Summer Is For Embarassing Yourself With The Windows Down

Now that it's warm outside, I've taken to rolling my windows down and pumping my iPod a lot more.  I love my Sirius radio and all, but who wants to listen to Howard Stern when it's sunny out?   The man is a walking cloudy day.  Like, if someone asked me to draw what a shitty day would look like were it given human form: Howard Stern. 

It's important to have the right music in this kind of situation, and my album of choice lately seems to be Animal Collective's Merriweather Post Pavillion.  I realize that if even one more word is published about this album on the internet that computers throughout the world will collapse in on themselves like a collapsed star, but: the album is awesome.

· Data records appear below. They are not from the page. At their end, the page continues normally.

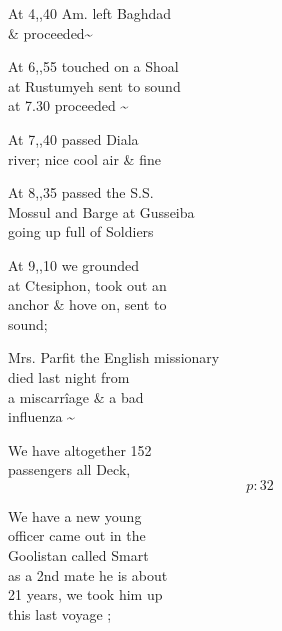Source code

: \documentclass{report}
\begin{document}
	\par{
 	At 4,,40 Am. left Baghdad\ \\\& proceeded\~{}\ \\
	}

	\par{
 	At 6,,55 touched on a Shoal\ \\at Rustumyeh sent to sound\ \\at 7.30 proceeded \~{}\ \\
	}

	\par{
 	At 7,,40 passed Diala\ \\river; nice cool air \& fine\ \\
	}

	\par{
 	At 8,,35 passed the S.S.\ \\Mossul and Barge at Gusseiba\ \\going up full of Soldiers\ \\
	}

	\par{
 	At 9,,10 we grounded\ \\at Ctesiphon, took out an\ \\anchor \& hove on, sent to\ \\sound;\ \\
	}

	\par{
 	Mrs. Parfit the English missionary\ \\died last night from\ \\a miscarrîage \& a bad\ \\influenza \~{}\ \\
	}

	\par{
 	We have altogether 152\ \\passengers all Deck,\ \\
  \[p: 32 \]

	}


	\par{
 	We have a new young\ \\officer came out in the\ \\Goolistan called Smart\ \\as a 2nd mate he is about\ \\21 years, we took him up\ \\this last voyage ;\ \\
	}
\end{document}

I know, eloquent, right?  My relationship with Animal Collective before MPP was love-hate at best.  Really, it was mostly hate.  Fireworks was an okay song, but I found most of the rest of their work to be overindulgent, repetitive, and grating.  Their hype was, to me, overzealous at best, and a perfect example of the internet indie music mind hive at its worst.  But then they released MPP in January, and I pretty much loved it instantly.  Of course, I hated myself for loving it, but I could not deny it's quality.  The band had taken everything that I hated about their previous work (the fact that the songs went on for way too long, the constant yelping, the lack of any discernable cohesiveness)  and refined it into this melodic, nuanced record. Parts of it are still annoying, but for the most part, it's this surprising, enjoyable work of art each and every time I listen to it.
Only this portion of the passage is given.